■ **WHAT TO WORK ON**: A word-for-word copy of every entry below is required; the images do not belong in it.

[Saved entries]
·····

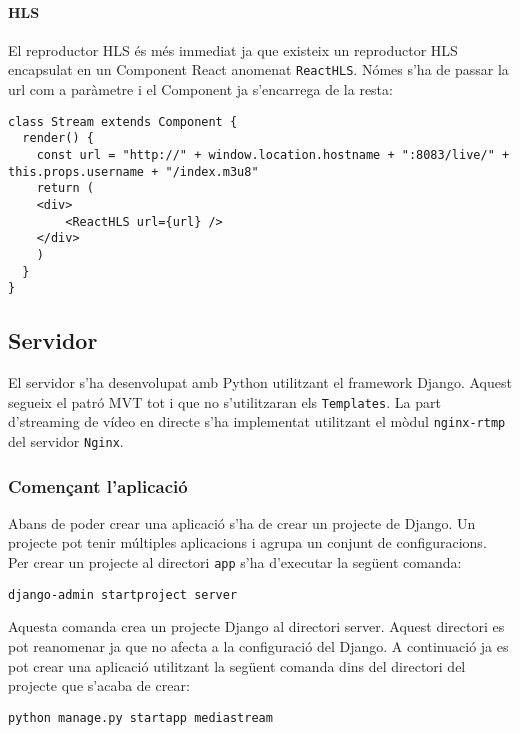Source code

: \documentclass[12pt, titlepage]{article}
\begin{document}
\paragraph{HLS}

El reproductor HLS és més immediat ja que existeix un reproductor HLS encapsulat
en un Component React anomenat \verb|ReactHLS|. Nómes s'ha de passar la url com
a paràmetre i el Component ja s'encarrega de la resta:

\begin{lstlisting}[breaklines]
class Stream extends Component {
  render() {
    const url = "http://" + window.location.hostname + ":8083/live/" + this.props.username + "/index.m3u8"
    return (
    <div>
        <ReactHLS url={url} />
    </div>
    )
  }
}
\end{lstlisting}

\subsection{Servidor}


El servidor s'ha desenvolupat amb Python utilitzant el framework Django. Aquest
segueix el patró MVT tot i que no s'utilitzaran els \verb|Templates|. La part
d'streaming de vídeo en directe s'ha implementat utilitzant el mòdul \verb|nginx-rtmp| del
servidor \verb|Nginx|.

\subsubsection{Començant l'aplicació}

Abans de poder crear una aplicació s'ha de crear un projecte de Django. Un projecte
pot tenir múltiples aplicacions i agrupa un conjunt de configuracions. Per crear un
projecte al directori \verb|app| s'ha d'executar la següent comanda:

\begin{lstlisting}
django-admin startproject server
\end{lstlisting}

Aquesta comanda crea un projecte Django al directori server. Aquest directori es pot
reanomenar ja que no afecta a la configuració del Django. A continuació ja es pot
crear una aplicació utilitzant la següent comanda dins del directori del projecte
que s'acaba de crear:

\begin{lstlisting}
python manage.py startapp mediastream
\end{lstlisting}
\end{document}
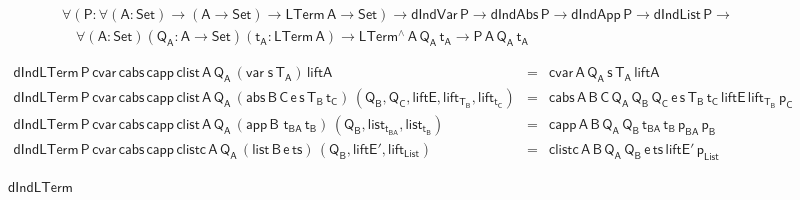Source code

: \documentclass[9pt]{entcs}
\begin{document}
\vspace*{-0.225in}

\begin{equation}\label{eq:ind-lam}
\begin{array}{l}
\mathsf{\forall (P : \forall (A : Set) \to (A \to Set) \to LTerm\,A
  \to Set) \to dIndVar\,P \to dIndAbs\,P \to dIndApp\,P \to
  dIndList\,P \to} \\ \quad \mathsf{\forall (A : Set)(Q_A : A \to
  Set)(t_A : LTerm\,A) \to LTerm^{\wedge}\,A\,Q_A\,t_A \to
  P\,A\,Q_A\,t_A}
\end{array}
\end{equation}

\begin{figure*}[t]

  \begin{adjustbox}{varwidth=6.8in, max width=6.6in, margin=-0.1in 0in
      -0.2in 0in, fbox, center} 
{\small
\[\begin{array}{lll}
\mathsf{dIndLTerm \, P\, cvar \, cabs\, capp\, clist \, A\, Q_A\,
  (var\;s\,T_A) \, liftA} & = & \mathsf{cvar \, A\, Q_A\, s\, T_A\,
  liftA}\\ 
\mathsf{dIndLTerm \, P\, cvar \, cabs\, capp\, clist \, A\, Q_A\,
  (abs \,B \,C \,e \,s \,T_B \, t_C) \, (Q_B , Q_C , liftE,
  lift_{T_B}, lift_{t_C})} & = & \mathsf{cabs\,A\,B\,C\, Q_A\,
  Q_B\, Q_C\, e\, s\, T_B\, t_C\, liftE\, lift_{T_B}\, p_C}\\
\mathsf{dIndLTerm \, P\, cvar \, cabs\, capp\, clist \, A\, Q_A\,
    (app \,B \,\,t_{BA} \, t_B)\, (Q_B , list_{t_{BA}}, list_{t_B})} &
= & \mathsf{capp\,A\,B\,Q_A\, Q_B\, t_{BA}\, t_B\, p_{BA} \, p_B}\\
  \mathsf{dIndLTerm \, P\, cvar \, cabs\, capp\, clistc \, A\, Q_A\,
    (list \,B \,e \, ts) \, (Q_B , liftE', lift_{List})} & = & 
  \mathsf{clistc \,A\,B\,Q_A\, Q_B\, e\, ts\, liftE'\, p_{List} }
\end{array}\]}

\vspace*{-0.1in}

\caption{$\mathsf{dIndLTerm}$}\label{fig:dindlterm} \vspace*{0.1in} 
\end{adjustbox}
\end{figure*}

\vspace*{-0.125in}
\end{document}
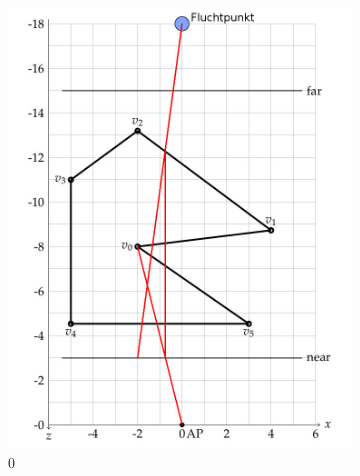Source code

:\documentclass[a4paper,10pt,DIV=14]{article}
\begin{document}
\subsection{} %
\begin{figure}[H]
	\captionsetup{justification=centering}
	\begin{subfigure}{0.3\textwidth}
		\includegraphics[width=\textwidth]{2b_0}
		\caption{0}
	\end{subfigure}
	~
	\begin{subfigure}{0.3\textwidth}

\end{subfigure}
\end{figure}
\end{document}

·····

■ **ANSWER TO THIS EXERCISE**:
Source code

: \documentclass[12pt, titlepage]{article}
\begin{document}
\paragraph{HLS}

El reproductor HLS és més immediat ja que existeix un reproductor HLS encapsulat
en un Component React anomenat \verb|ReactHLS|. Nómes s'ha de passar la url com
a paràmetre i el Component ja s'encarrega de la resta:

\begin{lstlisting}[breaklines]
class Stream extends Component {
  render() {
    const url = "http://" + window.location.hostname + ":8083/live/" + this.props.username + "/index.m3u8"
    return (
    <div>
        <ReactHLS url={url} />
    </div>
    )
  }
}
\end{lstlisting}

\subsection{Servidor}


El servidor s'ha desenvolupat amb Python utilitzant el framework Django. Aquest
segueix el patró MVT tot i que no s'utilitzaran els \verb|Templates|. La part
d'streaming de vídeo en directe s'ha implementat utilitzant el mòdul \verb|nginx-rtmp| del
servidor \verb|Nginx|.

\subsubsection{Començant l'aplicació}

Abans de poder crear una aplicació s'ha de crear un projecte de Django. Un projecte
pot tenir múltiples aplicacions i agrupa un conjunt de configuracions. Per crear un
projecte al directori \verb|app| s'ha d'executar la següent comanda:

\begin{lstlisting}
django-admin startproject server
\end{lstlisting}

Aquesta comanda crea un projecte Django al directori server. Aquest directori es pot
reanomenar ja que no afecta a la configuració del Django. A continuació ja es pot
crear una aplicació utilitzant la següent comanda dins del directori del projecte
que s'acaba de crear:

\begin{lstlisting}
python manage.py startapp mediastream
\end{lstlisting}
\end{document}
Source code

: \documentclass[9pt]{entcs}
\begin{document}
\vspace*{-0.225in}

\begin{equation}\label{eq:ind-lam}
\begin{array}{l}
\mathsf{\forall (P : \forall (A : Set) \to (A \to Set) \to LTerm\,A
  \to Set) \to dIndVar\,P \to dIndAbs\,P \to dIndApp\,P \to
  dIndList\,P \to} \\ \quad \mathsf{\forall (A : Set)(Q_A : A \to
  Set)(t_A : LTerm\,A) \to LTerm^{\wedge}\,A\,Q_A\,t_A \to
  P\,A\,Q_A\,t_A}
\end{array}
\end{equation}

\begin{figure*}[t]

  \begin{adjustbox}{varwidth=6.8in, max width=6.6in, margin=-0.1in 0in
      -0.2in 0in, fbox, center} 
{\small
\[\begin{array}{lll}
\mathsf{dIndLTerm \, P\, cvar \, cabs\, capp\, clist \, A\, Q_A\,
  (var\;s\,T_A) \, liftA} & = & \mathsf{cvar \, A\, Q_A\, s\, T_A\,
  liftA}\\ 
\mathsf{dIndLTerm \, P\, cvar \, cabs\, capp\, clist \, A\, Q_A\,
  (abs \,B \,C \,e \,s \,T_B \, t_C) \, (Q_B , Q_C , liftE,
  lift_{T_B}, lift_{t_C})} & = & \mathsf{cabs\,A\,B\,C\, Q_A\,
  Q_B\, Q_C\, e\, s\, T_B\, t_C\, liftE\, lift_{T_B}\, p_C}\\
\mathsf{dIndLTerm \, P\, cvar \, cabs\, capp\, clist \, A\, Q_A\,
    (app \,B \,\,t_{BA} \, t_B)\, (Q_B , list_{t_{BA}}, list_{t_B})} &
= & \mathsf{capp\,A\,B\,Q_A\, Q_B\, t_{BA}\, t_B\, p_{BA} \, p_B}\\
  \mathsf{dIndLTerm \, P\, cvar \, cabs\, capp\, clistc \, A\, Q_A\,
    (list \,B \,e \, ts) \, (Q_B , liftE', lift_{List})} & = & 
  \mathsf{clistc \,A\,B\,Q_A\, Q_B\, e\, ts\, liftE'\, p_{List} }
\end{array}\]}

\vspace*{-0.1in}

\caption{$\mathsf{dIndLTerm}$}\label{fig:dindlterm} \vspace*{0.1in} 
\end{adjustbox}
\end{figure*}

\vspace*{-0.125in}
\end{document}
Source code

:\documentclass[a4paper,10pt,DIV=14]{article}
\begin{document}
\subsection{} %
\begin{figure}[H]
	\captionsetup{justification=centering}
	\begin{subfigure}{0.3\textwidth}
		\includegraphics[width=\textwidth]{2b_0}
		\caption{0}
	\end{subfigure}
	~
	\begin{subfigure}{0.3\textwidth}

\end{subfigure}
\end{figure}
\end{document}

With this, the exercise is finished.